There are many women’s liberation movements. I think it’s important to note here that I am not a radical feminist.
Do you honestly believe women should be paid the same as men for the same jobs, when you know that every four weeks you’re going to have to take more breaks because of your cycle?
That’s ridiculous. Women are advancing in this area already. There are many industries where women still don’t make the same money as men for the same position. But it’s less and less evident. Our monthly cycle has nothing to do with more breaks. They make feminine hygiene products that take care of those issues.
How come no woman has ever invented anything? Look at all the greatest achievements of the 20th century: the telephone was invented by Alexander Bell; the automobile by Henry Ford; the Internet by Al Gore; Rice Krispies were invented by Roger Kellogg. All men, mind you.
You’re right. Women have never invented anything. Just a quick Google search yields some pretty impressive results, Space. The circular saw. The dishwasher (bite your tongue!). The muffler, the fire escape, Kevlar, and the windshield wiper. Clearly, some of these have made the world a better place.
If Hillary would have won the presidential race, what changes would we have noticed strictly because of the fact that she’s a woman?
Fair question. Without divulging my political stance, I will say that stripped completely of everything but the gender-based side of that question, I think she would have made a fine leader.
Now, having her responses back, I can make my final remarks. I’d just like to point out that some of the other things women invented are the rolling pin, a baby carrier, an ironing board, and fabric protector. These are all obviously things that make their jobs easier in the kitchen, and around the house, where they belong. They also invented liquid paper. I, uh… I don’t even need to comment on that. I was talking about inventions that made the world a better place. I guess the circular saw is a pretty good one. But I’m betting she had some input from a man on that one. So any final words, Stella?

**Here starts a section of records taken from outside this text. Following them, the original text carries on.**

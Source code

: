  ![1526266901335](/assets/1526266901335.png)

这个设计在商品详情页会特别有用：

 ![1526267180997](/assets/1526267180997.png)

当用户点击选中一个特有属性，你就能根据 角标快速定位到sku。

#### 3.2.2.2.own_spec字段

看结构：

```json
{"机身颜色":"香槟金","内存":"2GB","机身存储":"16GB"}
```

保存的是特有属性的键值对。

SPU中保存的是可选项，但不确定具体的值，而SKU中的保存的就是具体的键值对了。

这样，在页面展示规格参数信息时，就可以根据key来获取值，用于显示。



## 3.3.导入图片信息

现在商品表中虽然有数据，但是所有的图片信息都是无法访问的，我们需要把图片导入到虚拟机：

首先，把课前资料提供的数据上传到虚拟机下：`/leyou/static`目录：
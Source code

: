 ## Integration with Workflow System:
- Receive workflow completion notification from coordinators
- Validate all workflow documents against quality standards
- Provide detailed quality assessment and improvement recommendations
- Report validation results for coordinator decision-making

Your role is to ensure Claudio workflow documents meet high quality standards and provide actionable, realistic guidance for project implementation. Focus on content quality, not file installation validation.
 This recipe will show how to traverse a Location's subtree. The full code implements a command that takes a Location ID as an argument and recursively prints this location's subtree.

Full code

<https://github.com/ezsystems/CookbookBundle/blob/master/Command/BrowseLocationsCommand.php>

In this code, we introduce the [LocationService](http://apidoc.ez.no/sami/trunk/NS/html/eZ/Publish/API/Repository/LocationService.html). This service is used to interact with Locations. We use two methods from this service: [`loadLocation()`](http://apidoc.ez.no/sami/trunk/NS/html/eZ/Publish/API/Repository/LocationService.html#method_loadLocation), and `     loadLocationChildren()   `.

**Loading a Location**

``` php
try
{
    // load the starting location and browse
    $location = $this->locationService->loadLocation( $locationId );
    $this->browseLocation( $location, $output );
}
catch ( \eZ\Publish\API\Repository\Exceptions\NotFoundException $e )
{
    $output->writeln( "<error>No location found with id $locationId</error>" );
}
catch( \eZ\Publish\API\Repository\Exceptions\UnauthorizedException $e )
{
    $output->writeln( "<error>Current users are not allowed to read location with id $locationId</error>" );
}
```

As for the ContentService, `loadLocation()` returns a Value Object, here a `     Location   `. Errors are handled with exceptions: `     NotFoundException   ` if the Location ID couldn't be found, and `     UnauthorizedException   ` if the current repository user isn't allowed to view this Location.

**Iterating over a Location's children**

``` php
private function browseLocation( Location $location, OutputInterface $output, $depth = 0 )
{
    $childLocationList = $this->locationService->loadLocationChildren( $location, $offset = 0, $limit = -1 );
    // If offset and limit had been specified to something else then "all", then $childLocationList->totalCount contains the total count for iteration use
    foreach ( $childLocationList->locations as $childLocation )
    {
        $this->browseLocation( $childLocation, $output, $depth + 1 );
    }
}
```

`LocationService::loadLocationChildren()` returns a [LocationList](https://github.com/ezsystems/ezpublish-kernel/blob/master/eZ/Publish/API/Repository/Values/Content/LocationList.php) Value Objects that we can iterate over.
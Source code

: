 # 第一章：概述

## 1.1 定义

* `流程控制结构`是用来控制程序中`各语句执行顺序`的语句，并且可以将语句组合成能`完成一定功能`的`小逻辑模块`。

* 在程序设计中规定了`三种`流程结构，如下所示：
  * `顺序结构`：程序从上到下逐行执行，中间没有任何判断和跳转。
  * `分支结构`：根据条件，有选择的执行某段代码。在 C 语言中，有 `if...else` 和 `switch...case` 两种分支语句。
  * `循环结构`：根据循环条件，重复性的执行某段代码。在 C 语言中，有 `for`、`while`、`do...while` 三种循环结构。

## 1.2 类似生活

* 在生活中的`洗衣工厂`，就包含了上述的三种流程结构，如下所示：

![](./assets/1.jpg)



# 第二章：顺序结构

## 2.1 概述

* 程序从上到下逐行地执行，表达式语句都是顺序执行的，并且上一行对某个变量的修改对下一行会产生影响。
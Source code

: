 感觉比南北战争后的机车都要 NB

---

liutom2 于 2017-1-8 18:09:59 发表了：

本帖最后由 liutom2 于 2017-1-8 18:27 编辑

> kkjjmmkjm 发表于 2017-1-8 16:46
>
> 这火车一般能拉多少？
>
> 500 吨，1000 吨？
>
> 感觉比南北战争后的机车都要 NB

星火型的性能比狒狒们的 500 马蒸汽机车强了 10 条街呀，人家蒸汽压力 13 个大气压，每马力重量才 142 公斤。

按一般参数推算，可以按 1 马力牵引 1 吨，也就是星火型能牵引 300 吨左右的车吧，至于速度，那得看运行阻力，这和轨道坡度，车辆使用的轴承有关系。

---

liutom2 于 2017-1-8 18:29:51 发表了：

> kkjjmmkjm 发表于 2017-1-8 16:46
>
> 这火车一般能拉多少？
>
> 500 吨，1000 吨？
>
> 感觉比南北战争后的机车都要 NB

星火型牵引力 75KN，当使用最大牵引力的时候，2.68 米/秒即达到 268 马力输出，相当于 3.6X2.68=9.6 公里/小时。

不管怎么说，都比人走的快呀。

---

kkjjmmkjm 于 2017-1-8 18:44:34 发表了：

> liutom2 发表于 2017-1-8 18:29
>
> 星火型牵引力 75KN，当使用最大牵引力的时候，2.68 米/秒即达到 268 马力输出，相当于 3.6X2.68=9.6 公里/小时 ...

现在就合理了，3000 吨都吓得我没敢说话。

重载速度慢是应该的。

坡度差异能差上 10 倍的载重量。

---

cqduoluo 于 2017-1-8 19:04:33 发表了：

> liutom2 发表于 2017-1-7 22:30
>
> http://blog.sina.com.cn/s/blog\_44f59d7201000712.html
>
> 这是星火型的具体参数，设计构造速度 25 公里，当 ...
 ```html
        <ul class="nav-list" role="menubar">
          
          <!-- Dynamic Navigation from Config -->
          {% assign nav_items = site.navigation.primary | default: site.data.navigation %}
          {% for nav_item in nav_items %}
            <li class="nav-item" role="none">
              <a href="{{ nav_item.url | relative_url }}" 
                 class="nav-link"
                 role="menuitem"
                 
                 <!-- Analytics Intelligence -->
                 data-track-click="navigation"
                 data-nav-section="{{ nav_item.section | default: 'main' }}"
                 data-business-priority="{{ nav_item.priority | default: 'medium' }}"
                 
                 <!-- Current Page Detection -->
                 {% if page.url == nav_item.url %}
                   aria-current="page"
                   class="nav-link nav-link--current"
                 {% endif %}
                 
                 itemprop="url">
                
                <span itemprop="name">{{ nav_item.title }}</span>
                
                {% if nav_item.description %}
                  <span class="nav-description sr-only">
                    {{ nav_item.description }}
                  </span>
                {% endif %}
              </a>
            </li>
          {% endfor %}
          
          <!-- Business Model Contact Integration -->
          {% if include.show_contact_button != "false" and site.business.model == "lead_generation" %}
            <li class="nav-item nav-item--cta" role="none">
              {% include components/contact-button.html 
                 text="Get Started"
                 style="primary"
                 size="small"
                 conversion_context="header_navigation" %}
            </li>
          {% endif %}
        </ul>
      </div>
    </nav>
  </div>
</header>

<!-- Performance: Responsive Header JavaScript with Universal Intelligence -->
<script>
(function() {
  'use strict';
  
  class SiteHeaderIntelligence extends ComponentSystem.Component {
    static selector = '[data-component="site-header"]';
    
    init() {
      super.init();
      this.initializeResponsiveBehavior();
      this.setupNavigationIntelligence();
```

Haha, first of all, no I didn’t accept that I am a woman, your inferior. I accepted that since you own the website and hardly take anything you write seriously that you would probably turn this into a mockery of feminists and women’s lib in general. And that’s okay. Everyone knows we’re the more important sex. And I know I can get Space to agree with that, because of one word. Without that one word, where would men be? That word is “boobs”.
I’m not sure what you really achieved here with this, except to make yourself look pretty foolish. But it made me giggle, so I’m okay with it.
Well, that wraps it up for this week. Maybe, depending on how well this goes over, we’ll do another installment, or let Stella interview a true chauvinist. Have a good weekend everyone. Yes, you too, women.